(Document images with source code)
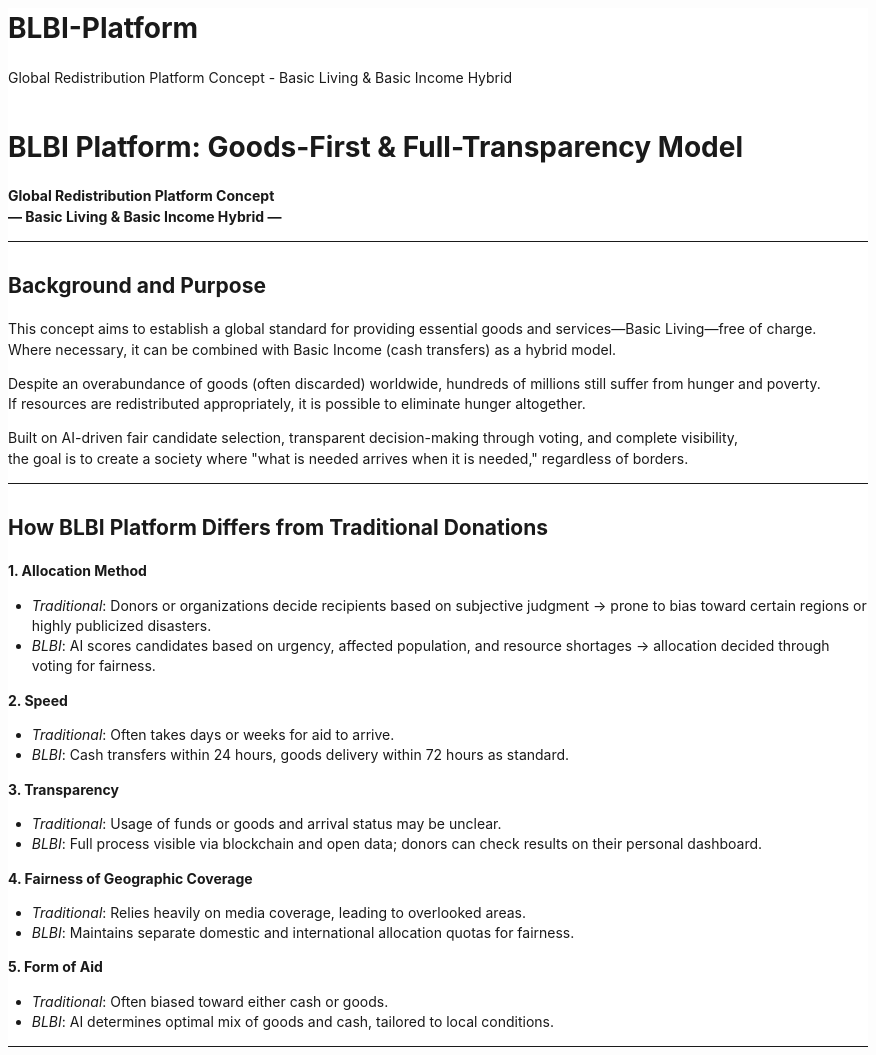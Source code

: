 # BLBI-Platform
Global Redistribution Platform Concept - Basic Living &amp; Basic Income Hybrid
# BLBI Platform: Goods-First & Full-Transparency Model  
**Global Redistribution Platform Concept**  
**― Basic Living & Basic Income Hybrid ―**

---

## Background and Purpose

This concept aims to establish a global standard for providing essential goods and services—Basic Living—free of charge.  
Where necessary, it can be combined with Basic Income (cash transfers) as a hybrid model.

Despite an overabundance of goods (often discarded) worldwide, hundreds of millions still suffer from hunger and poverty.  
If resources are redistributed appropriately, it is possible to eliminate hunger altogether.

Built on AI-driven fair candidate selection, transparent decision-making through voting, and complete visibility,  
the goal is to create a society where "what is needed arrives when it is needed," regardless of borders.

---

## How BLBI Platform Differs from Traditional Donations

**1. Allocation Method**  
- *Traditional*: Donors or organizations decide recipients based on subjective judgment → prone to bias toward certain regions or highly publicized disasters.  
- *BLBI*: AI scores candidates based on urgency, affected population, and resource shortages → allocation decided through voting for fairness.

**2. Speed**  
- *Traditional*: Often takes days or weeks for aid to arrive.  
- *BLBI*: Cash transfers within 24 hours, goods delivery within 72 hours as standard.

**3. Transparency**  
- *Traditional*: Usage of funds or goods and arrival status may be unclear.  
- *BLBI*: Full process visible via blockchain and open data; donors can check results on their personal dashboard.

**4. Fairness of Geographic Coverage**  
- *Traditional*: Relies heavily on media coverage, leading to overlooked areas.  
- *BLBI*: Maintains separate domestic and international allocation quotas for fairness.

**5. Form of Aid**  
- *Traditional*: Often biased toward either cash or goods.  
- *BLBI*: AI determines optimal mix of goods and cash, tailored to local conditions.

---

- **EXERCISE INSTRUCTIONS**
In the records above, locate the line that contains "# BLBI Platform: Goods-First". Repeat it and every line after it, exactly, and nothing else.

- **TASK RESPONSE**
# BLBI Platform: Goods-First & Full-Transparency Model  
**Global Redistribution Platform Concept**  
**― Basic Living & Basic Income Hybrid ―**

---

## Background and Purpose

This concept aims to establish a global standard for providing essential goods and services—Basic Living—free of charge.  
Where necessary, it can be combined with Basic Income (cash transfers) as a hybrid model.

Despite an overabundance of goods (often discarded) worldwide, hundreds of millions still suffer from hunger and poverty.  
If resources are redistributed appropriately, it is possible to eliminate hunger altogether.

Built on AI-driven fair candidate selection, transparent decision-making through voting, and complete visibility,  
the goal is to create a society where "what is needed arrives when it is needed," regardless of borders.

---

## How BLBI Platform Differs from Traditional Donations

**1. Allocation Method**  
- *Traditional*: Donors or organizations decide recipients based on subjective judgment → prone to bias toward certain regions or highly publicized disasters.  
- *BLBI*: AI scores candidates based on urgency, affected population, and resource shortages → allocation decided through voting for fairness.

**2. Speed**  
- *Traditional*: Often takes days or weeks for aid to arrive.  
- *BLBI*: Cash transfers within 24 hours, goods delivery within 72 hours as standard.

**3. Transparency**  
- *Traditional*: Usage of funds or goods and arrival status may be unclear.  
- *BLBI*: Full process visible via blockchain and open data; donors can check results on their personal dashboard.

**4. Fairness of Geographic Coverage**  
- *Traditional*: Relies heavily on media coverage, leading to overlooked areas.  
- *BLBI*: Maintains separate domestic and international allocation quotas for fairness.

**5. Form of Aid**  
- *Traditional*: Often biased toward either cash or goods.  
- *BLBI*: AI determines optimal mix of goods and cash, tailored to local conditions.

---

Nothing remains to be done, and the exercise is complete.